The Unsolved Mystery of the Zodiac Killer

Winner of the Fall 2018 StMU History Media Award for

Best Article in the Category of “Crime”

Best Article in the Category of “Political History”

Robert Graysmith, a cartoonist working for the San Francisco Chronicle in 1969, developed an obsession to discover who the Zodiac Killer was. On a rainy night he received an image of a driver’s license of a man named Arthur Leigh Allen. On this license was Allen’s date of birth, December 18, 1933. This information became the final clue in Graysmith’s investigation, allowing him to put all the pieces together to discover the identity of the Zodiac Killer.

On August 1, 1969, the first letter written by the Zodiac Killer was delivered to the San Francisco Chronicle. The letter was a confession to the murder of two teenagers, Darlene Ferrin and Michael Mageau, on July 4, 1969, at Blue Rock Springs Park in Vallejo, California.1 A cypher was attached to the letter and the killer demanded that his cypher and letter be published in the newspaper, threatening to kill more if the paper did not do so. This letter and the cypher that came along with it was the initial spark that led Graysmith into his obsession with finding out who this Zodiac Killer was. He himself tried to decode the cypher by reading different books involving code breaking, but was beaten to solving it by Donald and Bettye Harden, who solved the code themselves. Within the cypher, it talks about “man [being the most] dangerous animal of all.”2 Graysmith discovered that this line was from the movie The Most Dangerous Game, which is about a man who hunts people for sport. Nonetheless, this became Graysmith’s first piece of evidence to be discovered from the Zodiac Killer’s letter; yet, it wasn’t until seven years later, in 1977, when Graysmith started adding up the evidence that would pointhim to Arthur Leigh Allen as the Zodiac Killer.

Darlene Ferrin murdered by Zodiac Killer and Michael Mageau who was wounded by him July 4, 1969 (Blue Rock Springs Park. Vallejo, CA) | Courtesy by Wikipedia

Arthur Leigh Allen had a friend named Don Cheney, who provided information that pointed to Allen as the prime suspect in the investigation. Cheney had mentioned that on “September 27, 1969 in Napa, California, Allen [had told his family] he’d be leaving for the afternoon to go scuba diving at Lake Berryessa.”3 However, later that day Allen returned home covered in blood with a bloody knife found in his car. That same day a police report was filed for one murder that involved the killing of Cecelia Shepard, age 22, and although Bryan Hartnell was a victim in the attack that killed Shepard, he was able to survive. 

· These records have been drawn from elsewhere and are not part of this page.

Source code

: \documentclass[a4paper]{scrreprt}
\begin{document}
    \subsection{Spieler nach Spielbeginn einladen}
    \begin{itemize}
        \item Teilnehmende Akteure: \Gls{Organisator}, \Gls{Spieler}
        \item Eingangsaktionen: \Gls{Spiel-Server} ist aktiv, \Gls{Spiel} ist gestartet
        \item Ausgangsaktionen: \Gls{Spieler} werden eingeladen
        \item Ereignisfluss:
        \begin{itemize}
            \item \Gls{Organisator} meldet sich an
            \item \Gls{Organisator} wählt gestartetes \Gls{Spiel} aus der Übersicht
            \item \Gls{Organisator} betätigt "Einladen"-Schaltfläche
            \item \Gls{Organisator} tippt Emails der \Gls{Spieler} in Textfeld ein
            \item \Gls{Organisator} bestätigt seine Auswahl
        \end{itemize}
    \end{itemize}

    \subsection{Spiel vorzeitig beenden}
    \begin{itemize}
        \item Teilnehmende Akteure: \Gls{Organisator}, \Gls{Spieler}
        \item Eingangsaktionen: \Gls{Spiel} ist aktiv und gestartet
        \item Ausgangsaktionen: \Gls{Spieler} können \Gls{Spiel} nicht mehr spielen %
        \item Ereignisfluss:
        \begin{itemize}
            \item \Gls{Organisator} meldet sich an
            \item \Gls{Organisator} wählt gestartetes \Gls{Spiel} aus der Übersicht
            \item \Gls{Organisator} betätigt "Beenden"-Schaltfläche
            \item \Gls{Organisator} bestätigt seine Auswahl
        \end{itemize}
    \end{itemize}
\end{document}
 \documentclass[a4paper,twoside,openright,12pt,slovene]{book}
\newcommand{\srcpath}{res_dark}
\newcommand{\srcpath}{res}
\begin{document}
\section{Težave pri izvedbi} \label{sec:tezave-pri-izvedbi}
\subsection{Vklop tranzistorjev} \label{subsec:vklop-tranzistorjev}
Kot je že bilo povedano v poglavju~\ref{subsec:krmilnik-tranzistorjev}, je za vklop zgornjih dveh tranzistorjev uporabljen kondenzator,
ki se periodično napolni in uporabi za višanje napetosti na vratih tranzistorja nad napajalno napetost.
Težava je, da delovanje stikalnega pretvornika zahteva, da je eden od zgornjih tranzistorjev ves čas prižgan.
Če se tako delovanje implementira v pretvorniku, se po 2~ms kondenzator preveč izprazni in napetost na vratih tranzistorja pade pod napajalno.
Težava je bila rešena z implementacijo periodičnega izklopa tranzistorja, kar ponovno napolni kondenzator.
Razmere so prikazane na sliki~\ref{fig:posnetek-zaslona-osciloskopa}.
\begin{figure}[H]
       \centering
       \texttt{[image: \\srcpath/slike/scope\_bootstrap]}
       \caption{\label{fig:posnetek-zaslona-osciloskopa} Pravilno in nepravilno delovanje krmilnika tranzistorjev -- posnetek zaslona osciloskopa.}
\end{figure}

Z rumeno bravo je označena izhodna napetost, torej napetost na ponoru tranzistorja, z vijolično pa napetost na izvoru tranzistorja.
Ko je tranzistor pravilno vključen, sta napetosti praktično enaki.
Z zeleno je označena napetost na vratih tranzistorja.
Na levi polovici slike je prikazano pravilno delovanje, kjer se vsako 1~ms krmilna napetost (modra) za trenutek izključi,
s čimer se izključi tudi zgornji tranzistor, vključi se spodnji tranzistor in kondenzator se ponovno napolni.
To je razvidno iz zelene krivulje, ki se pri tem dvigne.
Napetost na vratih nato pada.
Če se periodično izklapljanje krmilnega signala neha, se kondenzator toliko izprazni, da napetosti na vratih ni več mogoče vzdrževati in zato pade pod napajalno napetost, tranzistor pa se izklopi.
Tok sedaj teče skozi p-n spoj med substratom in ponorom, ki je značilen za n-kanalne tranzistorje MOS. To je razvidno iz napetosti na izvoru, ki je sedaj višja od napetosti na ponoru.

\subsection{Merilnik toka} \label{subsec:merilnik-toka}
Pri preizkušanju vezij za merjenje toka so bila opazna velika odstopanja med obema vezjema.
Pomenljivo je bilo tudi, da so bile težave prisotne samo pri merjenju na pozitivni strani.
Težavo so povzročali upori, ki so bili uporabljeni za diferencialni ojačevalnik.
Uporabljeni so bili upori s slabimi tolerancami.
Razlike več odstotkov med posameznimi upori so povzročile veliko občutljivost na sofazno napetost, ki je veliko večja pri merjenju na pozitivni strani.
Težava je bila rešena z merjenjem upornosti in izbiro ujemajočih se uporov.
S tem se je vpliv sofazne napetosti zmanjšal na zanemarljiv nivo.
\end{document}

Image of Zodiac Killer in his “murder suit” killing Cecelia Shepard and Bryan Hartnell | September 27, 1969 (Napa, CA) | Courtesy of Wikipedia

Allen’s same friend, Don Cheney, also confessed that Allen referring to himself as the “Zodiac” before the publication of the letters, and even before the murders had taken place. Allen not only referred to himself as “Zodiac,” but also wore a Zodiac brand watch. The police further investigated him by searching his trailer, but “only [found] small dissected animals, bloody knives and sexual devices.” 4 None of this, however, was direct evidence linking Allen to the murders. Although he was not convicted for murder, he was separately convicted of child molestation resulting in a three year sentence in prison. Coincidentally, no Zodiac letters were sent during this time to the San Francisco Chronicle. Additionally, during his time in prison, one of Allen’s inmates reported to the police a confession Allen had told him. Allen reportedly took responsibility for the murder of Paul Stine, a taxi driver who was shot in the head by his passenger. This murder was also mentioned in one of the Zodiac’s letters. Right after this incident, an interview on national television by Melvin Belli had tried to elicit a confession from Allen for the murders, but unsuccessfully. Afterward, the Zodiac Killer tried to reach out to Belli by calling his house on December 18, 1969. Belli was unable to answer, but his maid did. She stated that all the Zodiac Killer said was, “It’s my birthday, I must kill.”5 A chilling, yet important fact in the investigation.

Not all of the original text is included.